Noel states that all of this would be subject to privacy rights, yet the hearing is taking place behind closed doors in a secure location, where it becomes a major crime for any of the security-cleared lawyers to utter a whisper about any of this. More importantly, all of this impacts on the case of a man, Harkat, who needs every chance he can get to prove his innocence, given that he faces torture or death if forcibly deported to Algeria based on secret allegations he will never be able to see, much less contest.
Noel’s decision is a split one, however, for he does see the value in the special advocates’ request that “has as its object the [...] report that studies the reliability and veracity of the information [...] which was primarily reported by [...] who had a [...] encounter with a person of interest to the Service [...]”
This might refer to an internal CSIS report that makes such an evaluation, but CSIS is an organization whose own review committee (and whose former agents) all critique an institutional tunnel vision that would prevent the organization from making an honest assessment. If the Special Advocates can only see what CSIS chooses to allow them to see, they can hardly get a clear, unbiased picture.
Must the drafters of secret trials legislation now go back to the table and call for Super Special Advocates (who will act in a capacity even more restricted than the Regular Brand Special Advocates, thus creating a two-tier system of special advocacy that mirrors the two-tier justice of security certificates?). We know from recent history that two of the Special Advocates, though security-cleared, were nonetheless initially denied their posts based on secret information, requiring them to hire their own Special Advocates to fight for the right to begin their jobs.
In any event, Noel has done a terrific job of protecting CSIS from what it most feared: that skilled lawyers would actually cross examine the “human sources” behind closed doors and have their credibility picked apart in the same manner in which CSIS witnesses who appear in the limited public portions of the proceedings are generally mincemeat within five minutes of cross examination.
Thus, the security certificate, which denies an accused from challenging his/her accuser, now denies even the special advocate, who is supposed to protect the interests of the accused, from confronting said accuser. That Noel would have no problem with this is apparent in the way in which it appears his mind is already made up in these proceedings.
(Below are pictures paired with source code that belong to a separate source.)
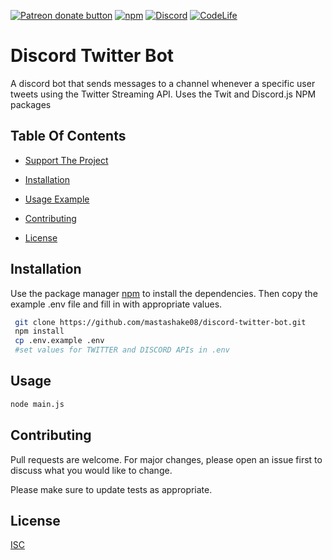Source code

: [![Patreon donate button](https://img.shields.io/badge/patreon-donate-yellow.svg)](https://www.patreon.com/mastashake08)
[![npm](https://img.shields.io/npm/v/buttplug.svg)](https://npmjs.com/package/discord-twitter-bot)
[![Discord](https://img.shields.io/badge/Discord-Join%20My%20Server-blue)](https://discord.gg/DMbMmQvvQh)
[![CodeLife](https://img.shields.io/badge/Code%20Life-Join%20The%20Team-brightgreen)](https://bit.ly/30vZro9)

# Discord Twitter Bot

A discord bot that sends messages to a channel whenever a specific user tweets using the Twitter Streaming API. Uses the Twit and Discord.js NPM packages


## Table Of Contents

- [Support The Project](#support)
- [Installation](#installation)

- [Usage Example](#usage)
- [Contributing](#contributing)
- [License](#license)

## Installation

Use the package manager [npm](https://npmjs.org) to install the dependencies. Then copy the example .env file and fill in with appropriate values.

```bash
 git clone https://github.com/mastashake08/discord-twitter-bot.git
 npm install
 cp .env.example .env
 #set values for TWITTER and DISCORD APIs in .env

```

## Usage

```bash
node main.js
```

## Contributing
Pull requests are welcome. For major changes, please open an issue first to discuss what you would like to change.

Please make sure to update tests as appropriate.

## License
[ISC](https://choosealicense.com/licenses/isc/)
While writing of the “two weeks of closed hearings” from September 2008, he says the government presented evidence in support of their case “and the danger associated with Mr. Harkat.” This is a public ruling, available on the court’s website. No finding of danger has been made with respect to Mr. Harkat. The least a federal court judge could do is put in the words “alleged danger” or “alleged danger the government claims is associated with him.”
In Noel’s second ruling, he states that “the evidence currently before this court discloses that [...] human source(s) provided information to the Service in relation to the intelligence investigation into Mr. Harkat’s activities.” The Special Advocates (who in this case were clearly not special enough) sought an order producing those witnesses for a secret cross-examination, a request Noel ultimately denied. What, then, is the purpose of a special advocate if they cannot get to what is allegedly, in secret, the heart of the case?
What if, for example, one of the covert human sources received his information from an overseas torture session in which the victim made up whatever the torturers wanted in order to stop the torture? As we learned from the Security Intelligence Review Committee (SIRC)’s 2008/09 annual report, this would hardly be a surprise, since CSIS “uses information obtained by torture.” That assessment comes from a complaint generated by Mr. Harkat’s public lawyers.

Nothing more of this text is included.